Exercise → Transcribe the records exactly. Pictures do not belong in the transcription.

>>>

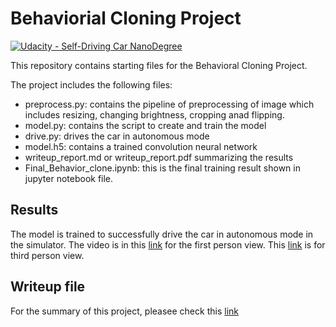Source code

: # Behaviorial Cloning Project

[![Udacity - Self-Driving Car NanoDegree](https://s3.amazonaws.com/udacity-sdc/github/shield-carnd.svg)](http://www.udacity.com/drive)

This repository contains starting files for the Behavioral Cloning Project.

The project includes the following files:
* preprocess.py: contains the pipeline of preprocessing of image which includes resizing, changing brightness, cropping anad flipping.
* model.py: contains the script to create and train the model
* drive.py: drives the car in autonomous mode
* model.h5: contains a trained convolution neural network 
* writeup_report.md or writeup_report.pdf summarizing the results
* Final_Behavior_clone.ipynb: this is the final training result shown in jupyter notebook file.

## Results
The model is trained to successfully drive the car in autonomous mode in the simulator. The video is in this [link](https://youtu.be/EMU85g3EKGI) for the first person view. This [link](https://youtu.be/cT3uxYmHrc4) is for third person view.

## Writeup file
For the summary of this project, pleasee check this [link](https://github.com/DavidYRB/CarND-Behavior-Cloning/blob/master/Write_up.ipynb)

<<<

Written reply →
Source code

: # Behaviorial Cloning Project

[![Udacity - Self-Driving Car NanoDegree](https://s3.amazonaws.com/udacity-sdc/github/shield-carnd.svg)](http://www.udacity.com/drive)

This repository contains starting files for the Behavioral Cloning Project.

The project includes the following files:
* preprocess.py: contains the pipeline of preprocessing of image which includes resizing, changing brightness, cropping anad flipping.
* model.py: contains the script to create and train the model
* drive.py: drives the car in autonomous mode
* model.h5: contains a trained convolution neural network 
* writeup_report.md or writeup_report.pdf summarizing the results
* Final_Behavior_clone.ipynb: this is the final training result shown in jupyter notebook file.

## Results
The model is trained to successfully drive the car in autonomous mode in the simulator. The video is in this [link](https://youtu.be/EMU85g3EKGI) for the first person view. This [link](https://youtu.be/cT3uxYmHrc4) is for third person view.

## Writeup file
For the summary of this project, pleasee check this [link](https://github.com/DavidYRB/CarND-Behavior-Cloning/blob/master/Write_up.ipynb)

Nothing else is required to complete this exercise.